Work item: All records are to be printed exactly as they appear.

[[ Exercise data, beginning ]]

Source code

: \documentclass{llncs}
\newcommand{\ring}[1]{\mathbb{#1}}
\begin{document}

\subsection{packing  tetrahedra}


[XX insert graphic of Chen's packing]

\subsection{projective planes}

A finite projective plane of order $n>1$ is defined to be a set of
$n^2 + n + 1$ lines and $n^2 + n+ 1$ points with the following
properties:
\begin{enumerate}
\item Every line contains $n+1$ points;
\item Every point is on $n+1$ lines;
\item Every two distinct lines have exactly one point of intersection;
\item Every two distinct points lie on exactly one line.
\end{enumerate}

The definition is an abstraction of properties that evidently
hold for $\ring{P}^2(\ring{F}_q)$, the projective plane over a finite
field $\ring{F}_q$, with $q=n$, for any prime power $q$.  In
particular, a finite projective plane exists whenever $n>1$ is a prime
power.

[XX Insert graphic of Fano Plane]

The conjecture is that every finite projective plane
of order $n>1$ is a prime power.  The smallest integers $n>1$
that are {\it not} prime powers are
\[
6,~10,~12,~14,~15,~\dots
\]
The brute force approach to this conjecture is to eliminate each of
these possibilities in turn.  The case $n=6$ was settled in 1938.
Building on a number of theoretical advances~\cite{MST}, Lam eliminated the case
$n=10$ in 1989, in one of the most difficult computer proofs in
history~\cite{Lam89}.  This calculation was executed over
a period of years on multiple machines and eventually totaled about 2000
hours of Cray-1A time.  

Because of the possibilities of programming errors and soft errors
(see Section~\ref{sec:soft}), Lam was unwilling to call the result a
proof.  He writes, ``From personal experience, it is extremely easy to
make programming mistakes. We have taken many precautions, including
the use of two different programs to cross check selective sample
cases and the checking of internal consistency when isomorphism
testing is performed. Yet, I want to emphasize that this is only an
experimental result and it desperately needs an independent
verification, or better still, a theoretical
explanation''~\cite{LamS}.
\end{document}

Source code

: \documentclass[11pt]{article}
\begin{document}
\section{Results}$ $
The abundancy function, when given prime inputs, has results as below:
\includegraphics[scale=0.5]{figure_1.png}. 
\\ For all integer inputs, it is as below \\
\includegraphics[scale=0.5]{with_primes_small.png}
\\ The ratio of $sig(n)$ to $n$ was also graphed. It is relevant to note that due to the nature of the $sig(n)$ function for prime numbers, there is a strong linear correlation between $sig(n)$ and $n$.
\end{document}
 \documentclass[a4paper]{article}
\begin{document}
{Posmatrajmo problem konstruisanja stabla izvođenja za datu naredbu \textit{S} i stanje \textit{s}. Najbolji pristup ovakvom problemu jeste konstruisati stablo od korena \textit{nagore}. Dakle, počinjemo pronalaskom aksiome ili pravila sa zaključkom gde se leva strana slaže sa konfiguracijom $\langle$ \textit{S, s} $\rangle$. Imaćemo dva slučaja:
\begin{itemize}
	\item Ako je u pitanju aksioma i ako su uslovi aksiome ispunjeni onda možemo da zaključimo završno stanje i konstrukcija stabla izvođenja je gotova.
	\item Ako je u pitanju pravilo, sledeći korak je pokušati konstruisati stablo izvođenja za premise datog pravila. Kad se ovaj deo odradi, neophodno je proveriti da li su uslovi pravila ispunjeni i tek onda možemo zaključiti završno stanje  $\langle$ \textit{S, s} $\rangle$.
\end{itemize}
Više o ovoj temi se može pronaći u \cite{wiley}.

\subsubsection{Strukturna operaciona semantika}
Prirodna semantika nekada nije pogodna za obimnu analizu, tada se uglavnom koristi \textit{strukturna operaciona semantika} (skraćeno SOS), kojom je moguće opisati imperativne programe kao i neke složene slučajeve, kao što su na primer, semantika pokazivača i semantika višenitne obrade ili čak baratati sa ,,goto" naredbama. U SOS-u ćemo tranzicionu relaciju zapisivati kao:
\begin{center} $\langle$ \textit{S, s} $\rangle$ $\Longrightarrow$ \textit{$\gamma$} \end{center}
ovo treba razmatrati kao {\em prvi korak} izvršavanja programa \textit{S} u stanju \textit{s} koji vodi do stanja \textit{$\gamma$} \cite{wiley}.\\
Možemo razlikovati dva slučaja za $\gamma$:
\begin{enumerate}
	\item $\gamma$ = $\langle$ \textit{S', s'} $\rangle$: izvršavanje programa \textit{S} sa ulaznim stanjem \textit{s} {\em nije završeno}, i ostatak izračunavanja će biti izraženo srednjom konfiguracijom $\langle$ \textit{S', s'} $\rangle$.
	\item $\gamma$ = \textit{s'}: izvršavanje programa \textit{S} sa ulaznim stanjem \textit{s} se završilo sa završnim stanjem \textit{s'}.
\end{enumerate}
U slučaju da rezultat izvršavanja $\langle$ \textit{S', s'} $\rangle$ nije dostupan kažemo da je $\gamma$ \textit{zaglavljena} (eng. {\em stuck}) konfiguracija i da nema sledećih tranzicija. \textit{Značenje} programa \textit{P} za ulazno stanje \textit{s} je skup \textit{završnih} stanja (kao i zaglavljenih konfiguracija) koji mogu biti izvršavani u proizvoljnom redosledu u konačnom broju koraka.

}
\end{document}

[[ Exercise data, end ]]

Answer below:
Source code

: \documentclass{llncs}
\newcommand{\ring}[1]{\mathbb{#1}}
\begin{document}

\subsection{packing  tetrahedra}


[XX insert graphic of Chen's packing]

\subsection{projective planes}

A finite projective plane of order $n>1$ is defined to be a set of
$n^2 + n + 1$ lines and $n^2 + n+ 1$ points with the following
properties:
\begin{enumerate}
\item Every line contains $n+1$ points;
\item Every point is on $n+1$ lines;
\item Every two distinct lines have exactly one point of intersection;
\item Every two distinct points lie on exactly one line.
\end{enumerate}

The definition is an abstraction of properties that evidently
hold for $\ring{P}^2(\ring{F}_q)$, the projective plane over a finite
field $\ring{F}_q$, with $q=n$, for any prime power $q$.  In
particular, a finite projective plane exists whenever $n>1$ is a prime
power.

[XX Insert graphic of Fano Plane]

The conjecture is that every finite projective plane
of order $n>1$ is a prime power.  The smallest integers $n>1$
that are {\it not} prime powers are
\[
6,~10,~12,~14,~15,~\dots
\]
The brute force approach to this conjecture is to eliminate each of
these possibilities in turn.  The case $n=6$ was settled in 1938.
Building on a number of theoretical advances~\cite{MST}, Lam eliminated the case
$n=10$ in 1989, in one of the most difficult computer proofs in
history~\cite{Lam89}.  This calculation was executed over
a period of years on multiple machines and eventually totaled about 2000
hours of Cray-1A time.  

Because of the possibilities of programming errors and soft errors
(see Section~\ref{sec:soft}), Lam was unwilling to call the result a
proof.  He writes, ``From personal experience, it is extremely easy to
make programming mistakes. We have taken many precautions, including
the use of two different programs to cross check selective sample
cases and the checking of internal consistency when isomorphism
testing is performed. Yet, I want to emphasize that this is only an
experimental result and it desperately needs an independent
verification, or better still, a theoretical
explanation''~\cite{LamS}.
\end{document}

Source code

: \documentclass[11pt]{article}
\begin{document}
\section{Results}$ $
The abundancy function, when given prime inputs, has results as below:
\includegraphics[scale=0.5]{figure_1.png}. 
\\ For all integer inputs, it is as below \\
\includegraphics[scale=0.5]{with_primes_small.png}
\\ The ratio of $sig(n)$ to $n$ was also graphed. It is relevant to note that due to the nature of the $sig(n)$ function for prime numbers, there is a strong linear correlation between $sig(n)$ and $n$.
\end{document}
 \documentclass[a4paper]{article}
\begin{document}
{Posmatrajmo problem konstruisanja stabla izvođenja za datu naredbu \textit{S} i stanje \textit{s}. Najbolji pristup ovakvom problemu jeste konstruisati stablo od korena \textit{nagore}. Dakle, počinjemo pronalaskom aksiome ili pravila sa zaključkom gde se leva strana slaže sa konfiguracijom $\langle$ \textit{S, s} $\rangle$. Imaćemo dva slučaja:
\begin{itemize}
	\item Ako je u pitanju aksioma i ako su uslovi aksiome ispunjeni onda možemo da zaključimo završno stanje i konstrukcija stabla izvođenja je gotova.
	\item Ako je u pitanju pravilo, sledeći korak je pokušati konstruisati stablo izvođenja za premise datog pravila. Kad se ovaj deo odradi, neophodno je proveriti da li su uslovi pravila ispunjeni i tek onda možemo zaključiti završno stanje  $\langle$ \textit{S, s} $\rangle$.
\end{itemize}
Više o ovoj temi se može pronaći u \cite{wiley}.

\subsubsection{Strukturna operaciona semantika}
Prirodna semantika nekada nije pogodna za obimnu analizu, tada se uglavnom koristi \textit{strukturna operaciona semantika} (skraćeno SOS), kojom je moguće opisati imperativne programe kao i neke složene slučajeve, kao što su na primer, semantika pokazivača i semantika višenitne obrade ili čak baratati sa ,,goto" naredbama. U SOS-u ćemo tranzicionu relaciju zapisivati kao:
\begin{center} $\langle$ \textit{S, s} $\rangle$ $\Longrightarrow$ \textit{$\gamma$} \end{center}
ovo treba razmatrati kao {\em prvi korak} izvršavanja programa \textit{S} u stanju \textit{s} koji vodi do stanja \textit{$\gamma$} \cite{wiley}.\\
Možemo razlikovati dva slučaja za $\gamma$:
\begin{enumerate}
	\item $\gamma$ = $\langle$ \textit{S', s'} $\rangle$: izvršavanje programa \textit{S} sa ulaznim stanjem \textit{s} {\em nije završeno}, i ostatak izračunavanja će biti izraženo srednjom konfiguracijom $\langle$ \textit{S', s'} $\rangle$.
	\item $\gamma$ = \textit{s'}: izvršavanje programa \textit{S} sa ulaznim stanjem \textit{s} se završilo sa završnim stanjem \textit{s'}.
\end{enumerate}
U slučaju da rezultat izvršavanja $\langle$ \textit{S', s'} $\rangle$ nije dostupan kažemo da je $\gamma$ \textit{zaglavljena} (eng. {\em stuck}) konfiguracija i da nema sledećih tranzicija. \textit{Značenje} programa \textit{P} za ulazno stanje \textit{s} je skup \textit{završnih} stanja (kao i zaglavljenih konfiguracija) koji mogu biti izvršavani u proizvoljnom redosledu u konačnom broju koraka.

}
\end{document}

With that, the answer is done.